* Work item *
Where "theoremstyle" occurs in a line of the entries below, copy that line.

········

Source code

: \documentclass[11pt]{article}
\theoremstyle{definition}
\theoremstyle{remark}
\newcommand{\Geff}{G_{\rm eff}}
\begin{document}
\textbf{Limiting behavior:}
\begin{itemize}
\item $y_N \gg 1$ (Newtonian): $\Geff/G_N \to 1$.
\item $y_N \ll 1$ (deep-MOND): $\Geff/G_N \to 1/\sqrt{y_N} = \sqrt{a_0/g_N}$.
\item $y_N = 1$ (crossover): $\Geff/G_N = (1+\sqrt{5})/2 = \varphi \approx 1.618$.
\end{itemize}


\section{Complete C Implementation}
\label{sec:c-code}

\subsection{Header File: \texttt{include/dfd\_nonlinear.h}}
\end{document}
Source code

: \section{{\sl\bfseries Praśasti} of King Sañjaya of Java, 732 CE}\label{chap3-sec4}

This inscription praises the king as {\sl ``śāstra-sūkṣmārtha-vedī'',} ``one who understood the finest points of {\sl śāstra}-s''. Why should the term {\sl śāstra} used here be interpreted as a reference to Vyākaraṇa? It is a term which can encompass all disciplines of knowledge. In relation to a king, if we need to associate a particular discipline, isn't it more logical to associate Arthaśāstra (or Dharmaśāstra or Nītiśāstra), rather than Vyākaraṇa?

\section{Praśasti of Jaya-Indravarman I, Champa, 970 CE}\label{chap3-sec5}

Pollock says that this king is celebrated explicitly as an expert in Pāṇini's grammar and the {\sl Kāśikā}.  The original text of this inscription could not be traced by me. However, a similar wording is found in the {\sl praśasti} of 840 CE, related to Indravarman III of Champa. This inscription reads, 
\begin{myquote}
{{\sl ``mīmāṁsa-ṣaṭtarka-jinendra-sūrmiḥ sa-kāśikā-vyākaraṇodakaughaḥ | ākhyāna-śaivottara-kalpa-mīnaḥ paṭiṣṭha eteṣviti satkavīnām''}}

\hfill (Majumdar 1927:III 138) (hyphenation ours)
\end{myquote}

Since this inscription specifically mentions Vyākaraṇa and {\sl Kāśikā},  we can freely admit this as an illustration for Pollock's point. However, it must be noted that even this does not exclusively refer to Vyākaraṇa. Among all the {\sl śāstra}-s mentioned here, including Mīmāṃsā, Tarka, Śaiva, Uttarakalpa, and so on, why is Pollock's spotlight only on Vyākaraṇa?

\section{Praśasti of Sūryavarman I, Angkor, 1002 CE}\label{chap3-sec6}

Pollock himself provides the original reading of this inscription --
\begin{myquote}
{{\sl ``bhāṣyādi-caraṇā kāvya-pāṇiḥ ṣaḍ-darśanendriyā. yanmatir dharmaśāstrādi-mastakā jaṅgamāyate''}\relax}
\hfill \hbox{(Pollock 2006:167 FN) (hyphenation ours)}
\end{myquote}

········

* Answer to this task *
\theoremstyle{definition}
\theoremstyle{remark}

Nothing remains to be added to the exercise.